■ WORK TASK
When the line containing "complete steps 1-8" is found in the data below, copy it and each line after it through the line containing "that it is possible", exactly and with no others.

Items listed in a dataset
<<<<

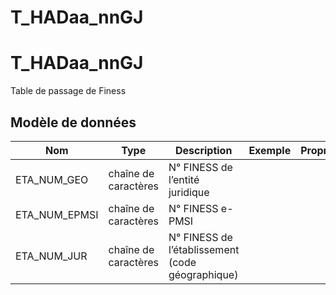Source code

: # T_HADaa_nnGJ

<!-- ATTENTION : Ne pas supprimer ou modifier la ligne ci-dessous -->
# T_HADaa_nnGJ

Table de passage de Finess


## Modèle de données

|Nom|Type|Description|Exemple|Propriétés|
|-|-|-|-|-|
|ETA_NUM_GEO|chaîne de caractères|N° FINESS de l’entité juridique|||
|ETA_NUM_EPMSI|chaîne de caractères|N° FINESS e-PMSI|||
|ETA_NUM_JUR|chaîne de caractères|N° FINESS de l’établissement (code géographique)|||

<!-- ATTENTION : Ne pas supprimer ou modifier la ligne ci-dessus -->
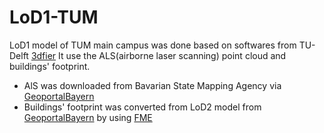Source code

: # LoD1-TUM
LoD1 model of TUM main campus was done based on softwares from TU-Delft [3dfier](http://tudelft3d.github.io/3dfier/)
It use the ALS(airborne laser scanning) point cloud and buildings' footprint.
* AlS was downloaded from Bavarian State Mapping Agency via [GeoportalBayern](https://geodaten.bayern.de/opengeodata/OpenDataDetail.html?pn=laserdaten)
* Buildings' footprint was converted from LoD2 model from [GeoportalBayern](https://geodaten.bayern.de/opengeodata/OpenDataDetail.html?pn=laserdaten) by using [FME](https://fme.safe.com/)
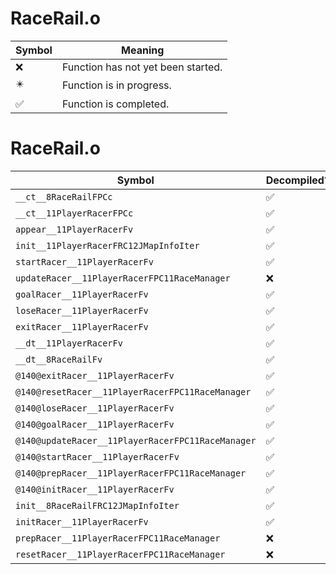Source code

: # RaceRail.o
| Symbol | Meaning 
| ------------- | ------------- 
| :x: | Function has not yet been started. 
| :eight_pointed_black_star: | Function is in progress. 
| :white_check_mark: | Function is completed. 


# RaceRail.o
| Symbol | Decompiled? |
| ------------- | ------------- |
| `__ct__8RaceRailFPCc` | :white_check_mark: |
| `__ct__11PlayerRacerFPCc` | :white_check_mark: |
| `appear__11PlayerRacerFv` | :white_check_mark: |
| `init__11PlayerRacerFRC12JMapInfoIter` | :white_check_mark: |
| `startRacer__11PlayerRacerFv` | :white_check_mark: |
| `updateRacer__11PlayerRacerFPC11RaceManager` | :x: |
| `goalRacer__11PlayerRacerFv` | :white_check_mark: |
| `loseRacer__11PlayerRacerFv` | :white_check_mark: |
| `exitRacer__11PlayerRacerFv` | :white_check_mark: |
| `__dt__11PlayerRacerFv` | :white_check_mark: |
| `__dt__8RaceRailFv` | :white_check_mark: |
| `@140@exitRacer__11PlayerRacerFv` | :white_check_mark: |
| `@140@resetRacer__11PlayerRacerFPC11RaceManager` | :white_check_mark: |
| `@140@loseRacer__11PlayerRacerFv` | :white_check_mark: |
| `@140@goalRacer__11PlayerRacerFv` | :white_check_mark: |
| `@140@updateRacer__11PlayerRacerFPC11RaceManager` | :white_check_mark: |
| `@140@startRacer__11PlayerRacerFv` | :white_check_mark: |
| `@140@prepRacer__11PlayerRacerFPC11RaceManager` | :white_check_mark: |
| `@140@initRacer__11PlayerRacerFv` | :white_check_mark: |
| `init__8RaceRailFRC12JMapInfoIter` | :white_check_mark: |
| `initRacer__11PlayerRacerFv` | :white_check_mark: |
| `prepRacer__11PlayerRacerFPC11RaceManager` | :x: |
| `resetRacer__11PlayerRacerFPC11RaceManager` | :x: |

>>>>
<<<<

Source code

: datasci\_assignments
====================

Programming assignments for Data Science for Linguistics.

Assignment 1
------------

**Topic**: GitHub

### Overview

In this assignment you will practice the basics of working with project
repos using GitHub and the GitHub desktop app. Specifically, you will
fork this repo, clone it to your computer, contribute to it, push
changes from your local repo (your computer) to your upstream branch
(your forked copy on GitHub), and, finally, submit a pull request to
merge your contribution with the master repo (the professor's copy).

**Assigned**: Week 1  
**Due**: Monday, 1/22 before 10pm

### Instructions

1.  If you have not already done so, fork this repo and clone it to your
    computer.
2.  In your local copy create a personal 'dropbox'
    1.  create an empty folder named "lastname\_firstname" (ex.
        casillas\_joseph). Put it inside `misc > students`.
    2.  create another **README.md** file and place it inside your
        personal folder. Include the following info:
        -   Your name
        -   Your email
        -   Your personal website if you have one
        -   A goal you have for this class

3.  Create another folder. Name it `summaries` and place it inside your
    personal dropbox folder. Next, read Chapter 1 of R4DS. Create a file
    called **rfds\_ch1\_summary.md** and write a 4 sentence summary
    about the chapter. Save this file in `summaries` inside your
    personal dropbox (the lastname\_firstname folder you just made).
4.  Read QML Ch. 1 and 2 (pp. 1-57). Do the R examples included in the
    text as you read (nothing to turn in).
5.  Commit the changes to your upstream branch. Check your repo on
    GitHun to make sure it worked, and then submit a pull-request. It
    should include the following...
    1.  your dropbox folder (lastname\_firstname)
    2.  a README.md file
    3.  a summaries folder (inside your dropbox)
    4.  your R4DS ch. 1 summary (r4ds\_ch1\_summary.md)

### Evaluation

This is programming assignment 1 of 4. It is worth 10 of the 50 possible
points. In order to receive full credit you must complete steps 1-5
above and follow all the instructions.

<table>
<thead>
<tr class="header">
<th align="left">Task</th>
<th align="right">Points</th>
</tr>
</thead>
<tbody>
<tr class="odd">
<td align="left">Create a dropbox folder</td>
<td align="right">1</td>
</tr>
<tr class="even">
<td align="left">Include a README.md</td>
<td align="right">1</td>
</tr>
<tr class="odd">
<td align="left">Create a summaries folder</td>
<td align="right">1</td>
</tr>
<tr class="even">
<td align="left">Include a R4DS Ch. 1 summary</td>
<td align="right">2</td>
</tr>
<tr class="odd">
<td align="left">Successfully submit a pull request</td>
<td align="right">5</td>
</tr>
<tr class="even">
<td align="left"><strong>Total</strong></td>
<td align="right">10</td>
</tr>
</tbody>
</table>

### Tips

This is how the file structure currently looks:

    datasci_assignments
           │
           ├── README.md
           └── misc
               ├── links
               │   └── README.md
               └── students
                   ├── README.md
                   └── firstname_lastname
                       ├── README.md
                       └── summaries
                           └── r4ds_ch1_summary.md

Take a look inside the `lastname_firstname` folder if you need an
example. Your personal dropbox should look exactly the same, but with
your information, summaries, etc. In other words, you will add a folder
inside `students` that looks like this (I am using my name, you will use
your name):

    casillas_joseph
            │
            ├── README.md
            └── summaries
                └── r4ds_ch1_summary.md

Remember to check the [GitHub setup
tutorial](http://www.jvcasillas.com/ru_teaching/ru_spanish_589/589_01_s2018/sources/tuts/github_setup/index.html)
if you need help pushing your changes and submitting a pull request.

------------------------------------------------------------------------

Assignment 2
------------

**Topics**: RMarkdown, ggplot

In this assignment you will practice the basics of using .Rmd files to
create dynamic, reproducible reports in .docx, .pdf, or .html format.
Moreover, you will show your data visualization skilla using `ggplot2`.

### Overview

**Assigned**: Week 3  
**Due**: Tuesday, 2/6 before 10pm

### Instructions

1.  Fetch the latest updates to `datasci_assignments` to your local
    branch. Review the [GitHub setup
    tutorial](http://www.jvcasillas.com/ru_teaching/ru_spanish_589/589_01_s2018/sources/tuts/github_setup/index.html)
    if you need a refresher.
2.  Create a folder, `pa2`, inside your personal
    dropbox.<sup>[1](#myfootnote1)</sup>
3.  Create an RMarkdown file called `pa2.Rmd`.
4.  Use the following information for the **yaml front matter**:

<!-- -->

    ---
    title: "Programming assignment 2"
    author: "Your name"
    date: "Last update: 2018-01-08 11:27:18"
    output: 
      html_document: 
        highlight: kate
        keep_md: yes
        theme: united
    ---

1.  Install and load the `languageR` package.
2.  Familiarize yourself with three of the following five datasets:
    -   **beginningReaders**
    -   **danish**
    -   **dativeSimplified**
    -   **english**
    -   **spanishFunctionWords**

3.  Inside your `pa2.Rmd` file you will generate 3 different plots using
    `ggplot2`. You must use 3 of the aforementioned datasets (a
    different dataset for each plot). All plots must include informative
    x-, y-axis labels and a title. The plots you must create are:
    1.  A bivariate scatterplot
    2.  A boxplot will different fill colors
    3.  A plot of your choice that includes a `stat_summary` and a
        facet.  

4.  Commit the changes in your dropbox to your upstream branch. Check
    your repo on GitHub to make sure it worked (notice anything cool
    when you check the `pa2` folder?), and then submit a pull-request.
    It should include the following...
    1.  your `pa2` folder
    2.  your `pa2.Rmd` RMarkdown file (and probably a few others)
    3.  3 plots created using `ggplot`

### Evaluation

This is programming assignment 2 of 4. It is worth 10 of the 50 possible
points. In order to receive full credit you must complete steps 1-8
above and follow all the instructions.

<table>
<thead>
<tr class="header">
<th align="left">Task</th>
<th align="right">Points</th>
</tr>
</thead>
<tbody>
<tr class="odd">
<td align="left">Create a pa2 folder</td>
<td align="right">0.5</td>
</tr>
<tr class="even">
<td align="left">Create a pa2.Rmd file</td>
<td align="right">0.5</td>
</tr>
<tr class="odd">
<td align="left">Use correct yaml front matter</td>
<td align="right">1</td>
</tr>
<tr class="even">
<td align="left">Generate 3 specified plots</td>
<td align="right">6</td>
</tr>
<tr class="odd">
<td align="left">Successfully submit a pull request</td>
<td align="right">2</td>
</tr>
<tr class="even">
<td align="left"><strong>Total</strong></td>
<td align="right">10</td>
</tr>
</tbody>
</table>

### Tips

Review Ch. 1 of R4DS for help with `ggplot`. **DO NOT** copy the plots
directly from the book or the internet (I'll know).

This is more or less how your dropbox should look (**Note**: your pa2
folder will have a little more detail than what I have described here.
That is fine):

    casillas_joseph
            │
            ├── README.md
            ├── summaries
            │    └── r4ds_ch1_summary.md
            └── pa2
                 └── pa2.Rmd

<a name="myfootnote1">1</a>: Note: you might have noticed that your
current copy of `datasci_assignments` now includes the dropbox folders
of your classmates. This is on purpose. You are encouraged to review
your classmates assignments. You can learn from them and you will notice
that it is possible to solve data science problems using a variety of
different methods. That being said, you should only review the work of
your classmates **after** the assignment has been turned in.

>>>>
<<<<

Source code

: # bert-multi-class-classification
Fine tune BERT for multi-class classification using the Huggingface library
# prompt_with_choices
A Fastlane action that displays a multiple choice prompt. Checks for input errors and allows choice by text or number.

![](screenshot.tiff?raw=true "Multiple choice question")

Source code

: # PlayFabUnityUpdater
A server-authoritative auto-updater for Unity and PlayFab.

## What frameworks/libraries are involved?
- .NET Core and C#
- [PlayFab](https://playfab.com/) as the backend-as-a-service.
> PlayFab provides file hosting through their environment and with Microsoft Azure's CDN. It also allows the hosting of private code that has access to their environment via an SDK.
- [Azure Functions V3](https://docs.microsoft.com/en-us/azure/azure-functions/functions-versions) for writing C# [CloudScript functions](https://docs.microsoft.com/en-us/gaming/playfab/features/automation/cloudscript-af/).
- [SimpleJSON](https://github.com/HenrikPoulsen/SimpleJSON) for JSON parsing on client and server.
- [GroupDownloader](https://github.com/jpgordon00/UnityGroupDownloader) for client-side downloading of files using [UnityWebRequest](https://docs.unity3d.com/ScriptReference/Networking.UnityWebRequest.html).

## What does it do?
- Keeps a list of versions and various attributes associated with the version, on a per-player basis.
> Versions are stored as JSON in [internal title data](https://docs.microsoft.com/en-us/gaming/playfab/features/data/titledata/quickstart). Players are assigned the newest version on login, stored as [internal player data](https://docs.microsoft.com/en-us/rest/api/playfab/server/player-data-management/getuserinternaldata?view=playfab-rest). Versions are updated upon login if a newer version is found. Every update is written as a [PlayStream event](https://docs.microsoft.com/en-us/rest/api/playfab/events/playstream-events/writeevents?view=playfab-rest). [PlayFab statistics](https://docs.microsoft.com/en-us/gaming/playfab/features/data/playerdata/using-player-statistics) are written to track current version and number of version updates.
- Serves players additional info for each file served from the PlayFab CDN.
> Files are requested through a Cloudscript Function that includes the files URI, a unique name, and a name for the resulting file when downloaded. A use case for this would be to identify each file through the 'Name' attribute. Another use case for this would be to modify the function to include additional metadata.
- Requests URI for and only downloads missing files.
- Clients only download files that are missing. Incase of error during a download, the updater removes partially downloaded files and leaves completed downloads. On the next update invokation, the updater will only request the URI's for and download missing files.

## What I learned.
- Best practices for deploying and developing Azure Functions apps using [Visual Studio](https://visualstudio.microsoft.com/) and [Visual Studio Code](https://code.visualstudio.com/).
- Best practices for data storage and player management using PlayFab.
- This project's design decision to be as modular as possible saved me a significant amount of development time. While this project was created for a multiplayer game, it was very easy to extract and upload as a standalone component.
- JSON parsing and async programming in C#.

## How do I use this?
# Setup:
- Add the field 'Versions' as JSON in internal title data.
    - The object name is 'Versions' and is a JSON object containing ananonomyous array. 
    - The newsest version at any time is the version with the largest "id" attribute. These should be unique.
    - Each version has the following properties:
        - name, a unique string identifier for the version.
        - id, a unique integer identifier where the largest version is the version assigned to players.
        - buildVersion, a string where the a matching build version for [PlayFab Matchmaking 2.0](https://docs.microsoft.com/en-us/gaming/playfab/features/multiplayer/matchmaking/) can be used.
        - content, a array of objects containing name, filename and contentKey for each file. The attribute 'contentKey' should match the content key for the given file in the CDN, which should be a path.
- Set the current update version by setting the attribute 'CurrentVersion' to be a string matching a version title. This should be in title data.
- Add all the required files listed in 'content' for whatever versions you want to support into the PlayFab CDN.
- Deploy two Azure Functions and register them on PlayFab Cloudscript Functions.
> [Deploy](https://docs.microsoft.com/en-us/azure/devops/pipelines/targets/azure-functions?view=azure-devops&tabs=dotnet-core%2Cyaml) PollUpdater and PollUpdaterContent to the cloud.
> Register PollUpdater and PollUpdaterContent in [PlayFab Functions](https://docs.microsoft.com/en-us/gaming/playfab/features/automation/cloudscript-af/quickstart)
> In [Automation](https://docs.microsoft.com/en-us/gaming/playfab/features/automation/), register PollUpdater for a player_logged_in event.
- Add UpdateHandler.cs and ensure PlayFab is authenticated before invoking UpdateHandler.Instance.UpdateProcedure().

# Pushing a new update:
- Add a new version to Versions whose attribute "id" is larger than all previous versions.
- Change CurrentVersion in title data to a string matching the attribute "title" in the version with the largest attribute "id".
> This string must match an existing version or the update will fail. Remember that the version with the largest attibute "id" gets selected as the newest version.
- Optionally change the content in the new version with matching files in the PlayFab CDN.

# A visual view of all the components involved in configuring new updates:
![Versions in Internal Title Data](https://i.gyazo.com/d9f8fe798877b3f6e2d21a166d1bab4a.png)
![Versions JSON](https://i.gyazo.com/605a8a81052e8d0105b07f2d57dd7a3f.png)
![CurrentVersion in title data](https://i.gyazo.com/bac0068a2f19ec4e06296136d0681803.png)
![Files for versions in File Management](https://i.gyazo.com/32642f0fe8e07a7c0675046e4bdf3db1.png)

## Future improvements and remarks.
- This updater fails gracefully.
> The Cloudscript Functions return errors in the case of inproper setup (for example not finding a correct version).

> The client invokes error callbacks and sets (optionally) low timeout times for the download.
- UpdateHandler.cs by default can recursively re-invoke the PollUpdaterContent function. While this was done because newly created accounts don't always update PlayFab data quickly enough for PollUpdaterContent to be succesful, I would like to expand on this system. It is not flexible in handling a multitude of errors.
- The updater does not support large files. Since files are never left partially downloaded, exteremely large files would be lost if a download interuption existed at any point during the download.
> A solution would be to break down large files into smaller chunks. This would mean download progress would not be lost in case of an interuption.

>>>>

■ SOLUTION TO THIS EXERCISE
points. In order to receive full credit you must complete steps 1-8
above and follow all the instructions.

<table>
<thead>
<tr class="header">
<th align="left">Task</th>
<th align="right">Points</th>
</tr>
</thead>
<tbody>
<tr class="odd">
<td align="left">Create a pa2 folder</td>
<td align="right">0.5</td>
</tr>
<tr class="even">
<td align="left">Create a pa2.Rmd file</td>
<td align="right">0.5</td>
</tr>
<tr class="odd">
<td align="left">Use correct yaml front matter</td>
<td align="right">1</td>
</tr>
<tr class="even">
<td align="left">Generate 3 specified plots</td>
<td align="right">6</td>
</tr>
<tr class="odd">
<td align="left">Successfully submit a pull request</td>
<td align="right">2</td>
</tr>
<tr class="even">
<td align="left"><strong>Total</strong></td>
<td align="right">10</td>
</tr>
</tbody>
</table>

### Tips

Review Ch. 1 of R4DS for help with `ggplot`. **DO NOT** copy the plots
directly from the book or the internet (I'll know).

This is more or less how your dropbox should look (**Note**: your pa2
folder will have a little more detail than what I have described here.
That is fine):

    casillas_joseph
            │
            ├── README.md
            ├── summaries
            │    └── r4ds_ch1_summary.md
            └── pa2
                 └── pa2.Rmd

<a name="myfootnote1">1</a>: Note: you might have noticed that your
current copy of `datasci_assignments` now includes the dropbox folders
of your classmates. This is on purpose. You are encouraged to review
your classmates assignments. You can learn from them and you will notice
that it is possible to solve data science problems using a variety of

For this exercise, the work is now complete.